Fortunately for mums, over the last 10 years, an increased focus on health and fitness in the media and a corresponding increase in the number of personal trainers entering the market has seen a correlating increase in the number of providers offering exercise for mums and bubs. Everything from yoga, pilates, bootcamps, barre classes, aerobics, circuit classes, crossfit and personal training are marketed to new mums. So, if doing Jane Fonda videos in front of the TV doesn’t cut the mustard, how do you know which type of postnatal fitness program is going to suit you?
So here are 6 easy steps to ensure you are selecting an effective and safe exercise program for your postnatal recovery:
1. Determine what your goals are
As busy mums we need to make sure we are getting the most from our exercise time (ie. training smarter, not longer). If your goal is weight loss, then doing a pilates class once a week is not going to cut it. Have a clear idea of what your goals are and pick exercise that is going to get you there the fastest. Getting advice from a personal trainer can help if you are unsure.
2. Do you need to take the ankle biter/s with you?
If the answer is no, then lucky you! But the reality for most mums (at least when babies are small) is that where mum goes, baby goes.
Nobody knows your kids better than you. If they are going to sit in a gym crèche crying until you return, that probably isn’t the best option for you (or them). Look for a provider that offers a care option that suits you and your child. This might be one with babysitters, a crèche, or having the kids join in the class with you. If you have two kids or more, make sure you check out whether they accommodate this and whether there is any extra cost. Do they have a comfortable place for you to feed baby, easy pram access and convenient toilet facilities? Finding a provider that has the facilities, services and attitude that suits you and your baby makes your trip to class all the more pleasant.
3. Know your limits
Our bodies go through huge changes during pregnancy and birth and are often not quite the same afterwards. These differences may resolve over time or they might become the new reality. Either way, it is important to make sure that any exercise you do does not contribute to the worsening of these conditions and where possible assists with recovery. This is especially important for pelvic floor health and weakened abdominals. Selecting appropriate exercise styles and being open and honest with your training provider will ensure a safe and effective exercise program.
4. Do something you enjoy
You are much more likely to maintain motivation if you are doing exercise you enjoy in an environment you feel comfortable in. But remember to keep in mind the goals you set in point one (1). There is no point only doing yoga if you would like to lose 10 kg. Talking to other mums and sharing your experiences can also be enjoyable so finding a group you can relate to can provide its own motivation.
5. Do your research
Most fitness providers are small businesses looking to service their local area. Hopefully you will be able to find a local provider offering whatever it is you want to do. The best way to find them is to ask on a local mother’s Facebook group, use a directory such as Natural Therapy pages or search on Google using terms such as ‘fitness for mums (insert suburb here)’.

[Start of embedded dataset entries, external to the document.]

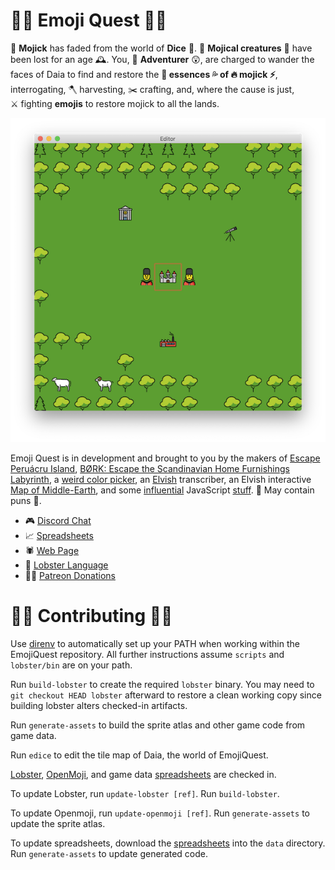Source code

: 
# 🧙‍♀️ Emoji Quest 🧝‍♂️

🌈&nbsp;**Mojick** has faded from the world of **Dice**&nbsp;🎲.
🐉&nbsp;**Mojical creatures**&nbsp;🦄 have been lost for an age&nbsp;🕰.
You, 😬&nbsp;**Adventurer**&nbsp;😲, are charged to wander the faces of Daia to
find and restore the **💨&nbsp;essences&nbsp;💦 of 🔥&nbsp;mojick&nbsp;⚡️**,
interrogating, 🪓&nbsp;harvesting, ✂️&nbsp;crafting, and, where the cause is
just, ⚔️&nbsp;fighting **emojis** to restore mojick to all the lands.

![Editor Preview](editor.png)

Emoji Quest is in development and brought to you by the makers of [Escape
Peruácru Island][peruacru], [BØRK: Escape the Scandinavian Home Furnishings
Labyrinth][bork], a [weird color picker][color], an [Elvish][elvish]
transcriber, an Elvish interactive [Map of Middle-Earth][elfmap], and some
[influential][q] JavaScript [stuff][commonjs].
🚧&nbsp;May contain puns&nbsp;🚧.

* 🎮 [Discord Chat][discord]
* 📈 [Spreadsheets][spreadsheets]
* 🕷 [Web Page][web]
* 🦞 [Lobster Language][lobster]
* 🧛‍♂️ [Patreon Donations][patreon]

# 👷‍♀️ Contributing 👷‍♂️

Use [direnv](https://direnv.net/) to automatically set up your PATH when
working within the EmojiQuest repository.
All further instructions assume `scripts` and `lobster/bin` are on your path.

Run `build-lobster` to create the required `lobster` binary.
You may need to `git checkout HEAD lobster` afterward to restore a clean
working copy since building lobster alters checked-in artifacts.

Run `generate-assets` to build the sprite atlas and other game code from game
data.

Run `edice` to edit the tile map of Daia, the world of EmojiQuest.

[Lobster][lobster], [OpenMoji][openmoji], and game data [spreadsheets] are
checked in.

To update Lobster, run `update-lobster [ref]`.
Run `build-lobster`.

To update Openmoji, run `update-openmoji [ref]`.
Run `generate-assets` to update the sprite atlas.

To update spreadsheets, download the [spreadsheets] into the `data` directory.
Run `generate-assets` to update generated code.

  [peruacru]: https://peruacru.then.land
  [bork]: http://børk.com
  [color]: http://color.codi.sh
  [elvish]: https://tengwar.3rin.gs
  [elfmap]: http://3rin.gs
  [q]: https://www.npmjs.com/package/q
  [commonjs]: http://wiki.commonjs.org/wiki/Modules/1.1

  [discord]: https://discordapp.com/channels/692076552514699426/692076553017884723
  [spreadsheets]: https://docs.google.com/spreadsheets/d/1U8JJM-g7Br0ePrjH7kg7tJ3N2eb0Mab2y5GDiJo1Tx8/edit#gid=97282066
  [web]: https://github.com/borkshop/emojiquest.app
  [lobster]: http://strlen.com/lobster/
  [patreon]: https://www.patreon.com/kriskowal
  [openmoji]: https://openmoji.org
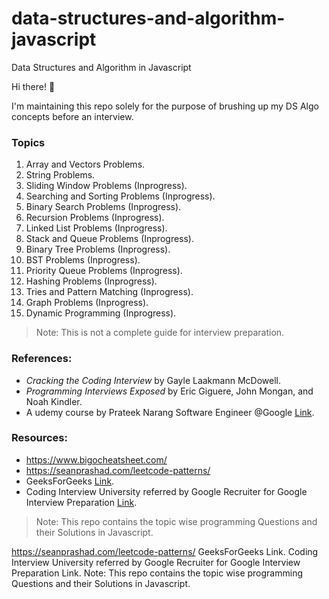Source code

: # data-structures-and-algorithm-javascript
Data Structures and Algorithm in Javascript

Hi there! 👋

I'm maintaining this repo solely for the purpose of brushing up my DS Algo concepts before an interview. 
### Topics
1. Array and Vectors Problems.
2. String Problems.
3. Sliding Window Problems (Inprogress).
4. Searching and Sorting Problems (Inprogress).
5. Binary Search Problems (Inprogress).
6. Recursion Problems (Inprogress).
7. Linked List Problems (Inprogress).
8. Stack and Queue Problems (Inprogress).
9. Binary Tree Problems (Inprogress).
10. BST Problems (Inprogress).
11. Priority Queue Problems (Inprogress).
12. Hashing Problems (Inprogress).
13. Tries and Pattern Matching (Inprogress).
14. Graph Problems (Inprogress).
15. Dynamic Programming (Inprogress).

> Note: This is not a complete guide for interview preparation.

### References:
- _Cracking the Coding Interview_ by Gayle Laakmann McDowell.
- _Programming Interviews Exposed_ by Eric Giguere, John Mongan, and Noah Kindler.
- A udemy course by Prateek Narang Software Engineer @Google [Link](https://www.udemy.com/course/cpp-data-structures-algorithms-levelup-prateek-narang/).

### Resources:
- https://www.bigocheatsheet.com/
- https://seanprashad.com/leetcode-patterns/
- GeeksForGeeks [Link](https://www.geeksforgeeks.org/).
- Coding Interview University referred by Google Recruiter for Google Interview Preparation [Link](https://github.com/jwasham/coding-interview-university/).

> Note: This repo contains the topic wise programming Questions and their Solutions in Javascript.

https://seanprashad.com/leetcode-patterns/
GeeksForGeeks Link.
Coding Interview University referred by Google Recruiter for Google Interview Preparation Link.
Note: This repo contains the topic wise programming Questions and their Solutions in Javascript.
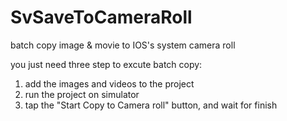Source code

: SvSaveToCameraRoll
==================

batch copy image &amp; movie to IOS's system camera roll

you just need three step to excute batch copy:
1. add the images and videos to the project
2. run the project on simulator
3. tap the "Start Copy to Camera roll" button, and wait for finish
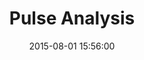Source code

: ---
layout: lab-single.hbs
title: Pulse Analysis
date: 2015-08-01 15:56:00
description: Visualization to aid the parsing, cleaning and analysis of pulse data.
image: https://farm4.staticflickr.com/3799/19578622520_90f2501714_b.jpg
thumb: https://farm4.staticflickr.com/3799/19578622520_90f2501714.jpg
gFont: "Inconsolata:400,700"
scripts:
  - Functions
tags:
  - pulse
  - dataset-pulse
---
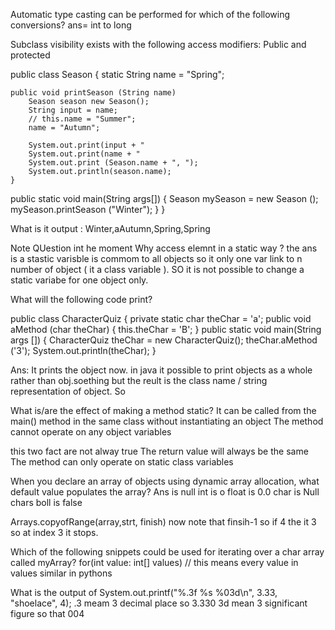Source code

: Automatic type casting can be performed for which of the following
conversions? ans= int to long

Subclass visibility exists with the following access modifiers:
Public and protected

public class Season
{
    static String name = "Spring";

    public void printSeason (String name)
        Season season new Season();
        String input = name;
        // this.name = "Summer";
        name = "Autumn";
                      
        System.out.print(input + "
        System.out.print(name + "
        System.out.print (Season.name + ", ");
        System.out.println(season.name);
    }
    
public static void main(String args[])
{
    Season mySeason = new Season ();
   mySeason.printSeason ("Winter");
}
}

What is it output :
Winter,aAutumn,Spring,Spring

Note QUestion int he moment Why access elemnt in a static way ?
the ans is a stastic varisble is commom to all objects so it only one var link to n number of object ( it a class variable ). SO it is not possible to change a static variabe for one object only.

What will the following code print?

public class CharacterQuiz {
   private static char theChar = 'a';
   public void aMethod (char theChar) {
       this.theChar = 'B';
   }
   public static void main(String args []) {
       CharacterQuiz theChar = new CharacterQuiz();
       theChar.aMethod ('3');
       System.out.println(theChar);
   }

Ans: It prints the object now. in java it possible to print objects as a whole rather than obj.soething but the reult is the class name / string representation of object. So


What is/are the effect of making a method static?
It can be called from the main() method in the same class without instantiating an object
The method cannot operate on any object variables

this two fact are not alway true 
The return value will always be the same
The method can only operate on static class variables

When you declare an array of objects using dynamic array allocation, what default value populates the array?
Ans is null
int is o 
float is 0.0 
char is Null chars
boll is false

Arrays.copyofRange(array,strt, finish) now note that finsih-1 so if 4 the it 3 so at index 3 it stops.



Which of the following snippets could be used for iterating over a char array called myArray?
for(int value: int[] values) // this means every value in values similar in pythons 



What is the output of System.out.printf("%.3f %s %03d\n", 3.33, "shoelace", 4);
.3 meam 3 decimal place so 3.330 
3d mean 3 significant figure so that 004


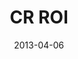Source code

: ---
layout: message
category: message
series: "ROI"
title: "CR ROI"
date: 2013-04-06
audio-description: "Brian Tome about the possibility of an enormous return."
audio: "http://www.crossroads.net/players/media/hq/roi_05.mp3"
audio-title: "CR ROI"
audio-duration: "55&#58;03"
program-description: "Program - ROI Week 5"
program: "http://www.crossroads.net/players/media/hq/04_6-7_13Program_loRes.pdf"
program-title: "CR ROI"
video-description: "Brian Tome talks about the possibility of an enormous return."
video-title: "CR ROI"
video: "https://s3.amazonaws.com/crossroadsvideomessages/roi_05.mp4"
video-poster: "https://www.crossroads.net/uploadedfiles/roi_05_still.jpg"
---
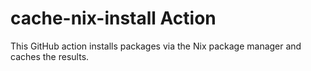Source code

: # cache-nix-install Action

This GitHub action installs packages via the Nix package manager and caches the results.
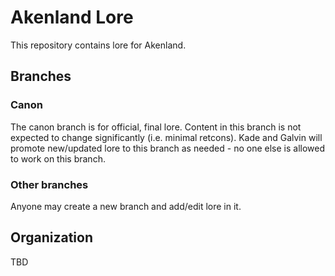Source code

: # Akenland Lore
This repository contains lore for Akenland.

## Branches
### Canon
The canon branch is for official, final lore. Content in this branch is not expected to change significantly (i.e. minimal retcons). Kade and Galvin will promote new/updated lore to this branch as needed - no one else is allowed to work on this branch.

### Other branches
Anyone may create a new branch and add/edit lore in it.

## Organization
TBD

Once you have established what providers are in your area, check out their credentials. Offering a babysitter or a playpen does not qualify them as a postnatal trainer. Look into what qualifications your trainer has. Do they specialise in postnatal fitness? Do they have experience in accommodating your particular health limitations? Also, are they insured and do they have a Blue Card (working with children check).
6. Give it a go
Don’t be afraid to try a few different classes to find one that suits you. Life will also throw obstacles at you on your way to exercise nirvana but don’t be discouraged. If the whole family comes down with a tummy bug, take a break, but be sure to jump straight back in once you are able. Let go of the guilt and be proud that you are doing what you can.